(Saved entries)
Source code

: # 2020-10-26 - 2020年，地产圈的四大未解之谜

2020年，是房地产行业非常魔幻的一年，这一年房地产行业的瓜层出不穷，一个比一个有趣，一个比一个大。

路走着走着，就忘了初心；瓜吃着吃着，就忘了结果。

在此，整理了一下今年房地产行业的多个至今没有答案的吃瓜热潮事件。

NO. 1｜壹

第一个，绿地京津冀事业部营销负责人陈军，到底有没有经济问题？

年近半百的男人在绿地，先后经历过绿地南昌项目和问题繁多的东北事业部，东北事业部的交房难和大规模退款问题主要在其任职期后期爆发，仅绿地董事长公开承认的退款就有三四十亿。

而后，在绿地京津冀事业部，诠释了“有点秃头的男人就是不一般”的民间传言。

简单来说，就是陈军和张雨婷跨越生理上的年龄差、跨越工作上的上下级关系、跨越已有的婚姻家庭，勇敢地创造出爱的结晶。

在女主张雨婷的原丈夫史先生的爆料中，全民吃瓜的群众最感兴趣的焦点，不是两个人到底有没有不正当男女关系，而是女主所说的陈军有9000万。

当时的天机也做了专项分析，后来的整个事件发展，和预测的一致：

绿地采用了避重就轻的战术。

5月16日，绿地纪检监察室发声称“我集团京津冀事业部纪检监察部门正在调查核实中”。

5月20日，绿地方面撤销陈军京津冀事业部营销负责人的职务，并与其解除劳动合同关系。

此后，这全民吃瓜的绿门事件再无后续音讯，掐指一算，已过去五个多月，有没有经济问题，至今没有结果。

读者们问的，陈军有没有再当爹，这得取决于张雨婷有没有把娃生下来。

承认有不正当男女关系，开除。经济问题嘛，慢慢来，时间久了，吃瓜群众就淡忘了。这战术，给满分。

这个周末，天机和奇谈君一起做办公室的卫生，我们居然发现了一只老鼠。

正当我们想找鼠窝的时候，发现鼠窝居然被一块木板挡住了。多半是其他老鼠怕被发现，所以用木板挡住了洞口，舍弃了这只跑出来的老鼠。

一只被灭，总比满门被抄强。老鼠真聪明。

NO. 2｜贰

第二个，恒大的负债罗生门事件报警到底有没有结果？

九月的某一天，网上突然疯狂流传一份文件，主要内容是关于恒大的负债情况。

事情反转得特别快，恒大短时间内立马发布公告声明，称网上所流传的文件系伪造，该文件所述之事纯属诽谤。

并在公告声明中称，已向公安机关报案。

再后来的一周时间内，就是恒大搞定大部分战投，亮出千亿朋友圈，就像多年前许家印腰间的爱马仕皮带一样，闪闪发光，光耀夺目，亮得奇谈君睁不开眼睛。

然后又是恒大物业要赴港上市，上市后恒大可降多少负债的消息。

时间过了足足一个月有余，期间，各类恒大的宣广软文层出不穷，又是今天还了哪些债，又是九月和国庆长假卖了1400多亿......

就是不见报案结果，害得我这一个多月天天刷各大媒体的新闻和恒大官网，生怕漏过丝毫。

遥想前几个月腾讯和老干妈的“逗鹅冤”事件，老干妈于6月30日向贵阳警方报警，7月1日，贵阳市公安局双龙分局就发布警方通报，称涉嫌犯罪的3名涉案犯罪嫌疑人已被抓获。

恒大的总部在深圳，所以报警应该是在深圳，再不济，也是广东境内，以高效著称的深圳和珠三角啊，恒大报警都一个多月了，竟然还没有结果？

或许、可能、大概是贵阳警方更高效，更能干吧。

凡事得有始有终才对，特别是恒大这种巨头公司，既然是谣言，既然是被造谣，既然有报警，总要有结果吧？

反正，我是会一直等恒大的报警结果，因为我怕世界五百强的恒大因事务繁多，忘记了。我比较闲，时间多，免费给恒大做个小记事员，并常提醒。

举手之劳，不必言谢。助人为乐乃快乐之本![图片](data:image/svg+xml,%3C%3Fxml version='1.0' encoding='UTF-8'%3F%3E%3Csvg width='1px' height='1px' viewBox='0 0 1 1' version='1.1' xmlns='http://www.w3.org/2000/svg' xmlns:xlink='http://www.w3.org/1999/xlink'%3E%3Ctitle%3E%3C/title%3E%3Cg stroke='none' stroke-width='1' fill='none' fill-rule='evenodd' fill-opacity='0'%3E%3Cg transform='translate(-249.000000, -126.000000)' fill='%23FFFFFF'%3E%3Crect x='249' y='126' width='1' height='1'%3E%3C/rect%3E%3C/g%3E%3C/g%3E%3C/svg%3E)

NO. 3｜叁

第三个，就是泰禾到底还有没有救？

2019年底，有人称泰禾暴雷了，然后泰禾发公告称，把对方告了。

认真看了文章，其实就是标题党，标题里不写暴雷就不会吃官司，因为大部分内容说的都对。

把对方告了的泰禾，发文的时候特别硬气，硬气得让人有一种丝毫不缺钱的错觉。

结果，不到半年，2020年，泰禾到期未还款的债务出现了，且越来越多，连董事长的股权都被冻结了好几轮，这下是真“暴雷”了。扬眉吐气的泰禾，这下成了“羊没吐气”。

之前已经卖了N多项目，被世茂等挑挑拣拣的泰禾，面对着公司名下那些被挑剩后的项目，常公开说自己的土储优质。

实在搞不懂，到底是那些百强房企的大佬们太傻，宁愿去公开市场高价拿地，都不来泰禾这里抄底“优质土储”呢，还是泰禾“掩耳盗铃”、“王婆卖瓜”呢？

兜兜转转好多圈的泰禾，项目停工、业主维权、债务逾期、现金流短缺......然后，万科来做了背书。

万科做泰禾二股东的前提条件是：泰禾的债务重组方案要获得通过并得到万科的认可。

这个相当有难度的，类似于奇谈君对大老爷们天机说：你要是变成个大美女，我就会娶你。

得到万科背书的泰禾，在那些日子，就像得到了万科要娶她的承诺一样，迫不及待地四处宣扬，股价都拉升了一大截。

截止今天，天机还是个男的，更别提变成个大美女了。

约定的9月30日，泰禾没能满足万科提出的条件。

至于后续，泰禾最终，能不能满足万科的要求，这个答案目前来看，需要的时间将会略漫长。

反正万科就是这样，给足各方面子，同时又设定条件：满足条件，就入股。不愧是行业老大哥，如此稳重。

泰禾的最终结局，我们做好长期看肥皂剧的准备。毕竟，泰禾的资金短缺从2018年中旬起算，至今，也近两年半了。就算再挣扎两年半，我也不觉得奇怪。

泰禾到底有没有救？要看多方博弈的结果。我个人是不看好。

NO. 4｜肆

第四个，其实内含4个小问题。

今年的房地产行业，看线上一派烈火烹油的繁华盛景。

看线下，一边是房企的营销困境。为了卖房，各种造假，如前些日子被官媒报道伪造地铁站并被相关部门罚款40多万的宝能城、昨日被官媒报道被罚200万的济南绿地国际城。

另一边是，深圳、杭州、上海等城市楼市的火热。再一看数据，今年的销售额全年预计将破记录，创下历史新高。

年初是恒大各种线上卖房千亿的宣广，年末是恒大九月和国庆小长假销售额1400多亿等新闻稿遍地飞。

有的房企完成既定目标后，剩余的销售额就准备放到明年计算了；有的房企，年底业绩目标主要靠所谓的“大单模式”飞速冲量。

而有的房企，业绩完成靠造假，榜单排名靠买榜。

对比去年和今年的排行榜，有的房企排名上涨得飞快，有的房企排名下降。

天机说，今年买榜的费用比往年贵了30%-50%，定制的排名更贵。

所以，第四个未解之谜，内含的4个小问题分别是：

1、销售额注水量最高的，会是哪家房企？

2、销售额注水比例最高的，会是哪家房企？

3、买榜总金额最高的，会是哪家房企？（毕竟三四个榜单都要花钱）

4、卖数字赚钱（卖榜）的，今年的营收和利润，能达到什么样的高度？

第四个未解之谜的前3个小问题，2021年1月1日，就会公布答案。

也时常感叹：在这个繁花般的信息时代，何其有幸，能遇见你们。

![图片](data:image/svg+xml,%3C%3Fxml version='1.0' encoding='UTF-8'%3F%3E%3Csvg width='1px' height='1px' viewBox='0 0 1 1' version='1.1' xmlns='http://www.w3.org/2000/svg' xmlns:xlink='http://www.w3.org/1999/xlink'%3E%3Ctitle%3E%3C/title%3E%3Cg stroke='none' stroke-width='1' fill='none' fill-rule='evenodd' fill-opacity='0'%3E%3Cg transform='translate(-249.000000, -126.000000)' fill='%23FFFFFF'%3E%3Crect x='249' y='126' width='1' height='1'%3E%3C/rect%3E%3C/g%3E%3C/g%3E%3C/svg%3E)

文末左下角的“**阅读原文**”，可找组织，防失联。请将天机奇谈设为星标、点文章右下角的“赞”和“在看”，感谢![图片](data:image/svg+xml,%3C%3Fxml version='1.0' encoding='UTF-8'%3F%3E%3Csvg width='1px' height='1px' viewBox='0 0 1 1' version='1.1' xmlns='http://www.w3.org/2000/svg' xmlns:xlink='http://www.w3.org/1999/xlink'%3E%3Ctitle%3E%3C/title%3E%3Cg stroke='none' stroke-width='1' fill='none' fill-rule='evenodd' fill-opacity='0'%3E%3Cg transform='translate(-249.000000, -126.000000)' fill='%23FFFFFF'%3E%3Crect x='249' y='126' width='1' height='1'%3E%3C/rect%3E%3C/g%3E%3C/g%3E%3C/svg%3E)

**Your assignment**
The job here is to find each line above with the word "会是哪家房企" and copy it.

**Response area**
1、销售额注水量最高的，会是哪家房企？
2、销售额注水比例最高的，会是哪家房企？
3、买榜总金额最高的，会是哪家房企？（毕竟三四个榜单都要花钱）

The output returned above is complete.